Segundo Brenann, a maioria dos democratas já excluem alguns cidadãos por sustentarem que
são incompetentes para votar, sendo o critério pelo qual isso é feito não justificável perante
todos pontos de vistas qualificados. Um exemplo são as crianças. As leis de idade não
conseguem satisfazer a exigência da aceitabilidade qualificada “pelas mesmas razões que os
exames de competência não a satisfazem”: em alguns países a idade para votar é dezesseis; os
outros são dezoito, podendo sempre haver boas razões para se aceitar crianças prodígios
quanto para suspeitar de vieses latentes e desconhecidos de alguém maior de 18 anos. Nessa
medida, sendo as leis de idade injustas, um sistema bem administrado de exames de
competência seria aproximadamente tão injusto quanto ela. A contrario do que sugere
Estlund, de que algumas pessoas possam estar formal e permanentemente sob o poder de
outras com a restrição do voto, Brennan acredita que “um bom sistema de exame não negaria
permanentemente a posse de poder a ninguém” - com raras exceções de pessoas com
problemas mentais severos.

As consequências dos sufrágios universal e restrito.

Tanto o ​princípio da competência quanto a ​exigência da aceitabilidade qualificada “parecem


ser (algo como), condições necessárias para a alocação de poder político”. Mas, questiona
Brennan, qual regime tende na prática a produzir políticas melhores?

Embora o sistema eleitoral de elite pretenda eliminar eleitores de baixa qualidade em vista de
melhores decisões, essa consequência não é sempre direta. Os exames, no mundo real, são
inspecionados por pessoas reais, estando sujeitos à captura institucional e à má direção que
pode produzir resultados piores mesmos que o sufrágio universal - que por sua vez possui,
segundo estudos, patologias que induzem eleitores e decisões políticas ao equívoco, como
apontam Bryan Caplan e Scott Althus, citados por Brennan.
Diante da ideia de supressão da falta de conhecimento dos cidadãos nas democracias, o que
exigiria em muitos casos o abandono da divisão do trabalho na sociedade, o argumento em
favor do sufrágio restrito, dependente em parte de uma questão empírica não desenvolvida
por Brennan, está nas razões para esperar dele progressos mais positivos que os produzidos
pelo sufrágio universal, ainda que não tenhamos certeza de como funcionará o sistema de
exame de competência ou qualquer outra tentativa de barrar incompetentes e irrazoaveis.

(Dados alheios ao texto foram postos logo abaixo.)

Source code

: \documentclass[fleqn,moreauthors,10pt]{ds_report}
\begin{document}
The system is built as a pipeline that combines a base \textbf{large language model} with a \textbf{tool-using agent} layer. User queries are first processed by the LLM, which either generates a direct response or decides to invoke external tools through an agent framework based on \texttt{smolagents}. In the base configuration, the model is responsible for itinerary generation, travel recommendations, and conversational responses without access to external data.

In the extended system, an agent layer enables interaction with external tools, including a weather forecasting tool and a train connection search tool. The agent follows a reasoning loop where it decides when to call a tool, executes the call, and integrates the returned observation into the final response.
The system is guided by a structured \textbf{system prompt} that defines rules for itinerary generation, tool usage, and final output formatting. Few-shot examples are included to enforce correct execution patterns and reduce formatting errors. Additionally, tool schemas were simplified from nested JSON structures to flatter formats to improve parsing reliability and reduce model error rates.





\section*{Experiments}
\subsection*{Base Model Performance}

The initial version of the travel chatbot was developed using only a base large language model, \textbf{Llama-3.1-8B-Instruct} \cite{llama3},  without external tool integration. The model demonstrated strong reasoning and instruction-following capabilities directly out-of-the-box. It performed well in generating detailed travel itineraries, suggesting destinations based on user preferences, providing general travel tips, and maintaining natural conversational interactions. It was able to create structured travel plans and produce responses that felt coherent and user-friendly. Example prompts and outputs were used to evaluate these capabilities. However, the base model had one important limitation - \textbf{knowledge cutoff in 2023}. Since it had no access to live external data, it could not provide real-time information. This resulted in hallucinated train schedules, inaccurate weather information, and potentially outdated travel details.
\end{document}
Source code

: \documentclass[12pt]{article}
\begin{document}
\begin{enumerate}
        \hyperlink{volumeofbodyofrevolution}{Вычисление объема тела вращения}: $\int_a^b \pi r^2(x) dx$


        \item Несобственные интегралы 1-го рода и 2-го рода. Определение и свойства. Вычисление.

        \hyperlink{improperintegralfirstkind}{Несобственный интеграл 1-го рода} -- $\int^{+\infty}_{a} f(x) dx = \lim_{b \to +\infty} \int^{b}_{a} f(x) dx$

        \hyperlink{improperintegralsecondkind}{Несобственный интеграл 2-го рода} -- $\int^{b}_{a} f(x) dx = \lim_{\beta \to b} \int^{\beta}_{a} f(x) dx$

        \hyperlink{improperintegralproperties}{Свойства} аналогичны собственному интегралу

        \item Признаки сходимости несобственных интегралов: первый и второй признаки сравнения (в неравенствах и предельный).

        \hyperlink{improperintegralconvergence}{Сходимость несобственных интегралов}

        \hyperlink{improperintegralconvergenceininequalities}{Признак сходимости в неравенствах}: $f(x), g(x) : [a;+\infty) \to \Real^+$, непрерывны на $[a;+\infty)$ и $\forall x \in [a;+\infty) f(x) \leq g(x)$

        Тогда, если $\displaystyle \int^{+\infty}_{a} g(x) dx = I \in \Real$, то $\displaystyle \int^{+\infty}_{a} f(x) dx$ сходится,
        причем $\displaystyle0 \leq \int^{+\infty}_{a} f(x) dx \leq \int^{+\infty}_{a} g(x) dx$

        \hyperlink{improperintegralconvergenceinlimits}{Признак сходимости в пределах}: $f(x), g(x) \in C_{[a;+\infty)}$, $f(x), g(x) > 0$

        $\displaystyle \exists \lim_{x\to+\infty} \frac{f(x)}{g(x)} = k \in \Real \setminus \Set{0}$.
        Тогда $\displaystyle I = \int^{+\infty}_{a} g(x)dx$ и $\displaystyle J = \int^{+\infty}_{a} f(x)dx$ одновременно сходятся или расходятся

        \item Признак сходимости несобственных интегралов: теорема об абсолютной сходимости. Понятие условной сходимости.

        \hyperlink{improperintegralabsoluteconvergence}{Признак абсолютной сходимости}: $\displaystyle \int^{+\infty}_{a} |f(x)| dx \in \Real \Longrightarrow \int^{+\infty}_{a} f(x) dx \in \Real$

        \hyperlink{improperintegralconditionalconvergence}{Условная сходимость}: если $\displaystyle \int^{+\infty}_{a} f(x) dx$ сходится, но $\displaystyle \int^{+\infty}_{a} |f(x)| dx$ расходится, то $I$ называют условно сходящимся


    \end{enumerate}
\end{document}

Para
tanto, Brennan sugere que o sistema de exames de competência sejam inicialmente testados
em escalas pequenas; e uma vez bem-sucedido, estendidos. Por fim, o autor lembra que há
poucos séculos tinha-se o mesmo desconhecimento quanto à democracia, com diferentes
argumentos contrários e a favor. E nessa ocasião, mesmo o conservadorismo de Edmund
Burke, preocupado com a ruptura de uma só vez dos fundamentos da sociedade, admitiria a
experimentação em escala modesta, sendo, por sua vez, “favorável à ideia de experimentar
em uma escala modesta, progredindo em caso de sucesso a escalas maiores”.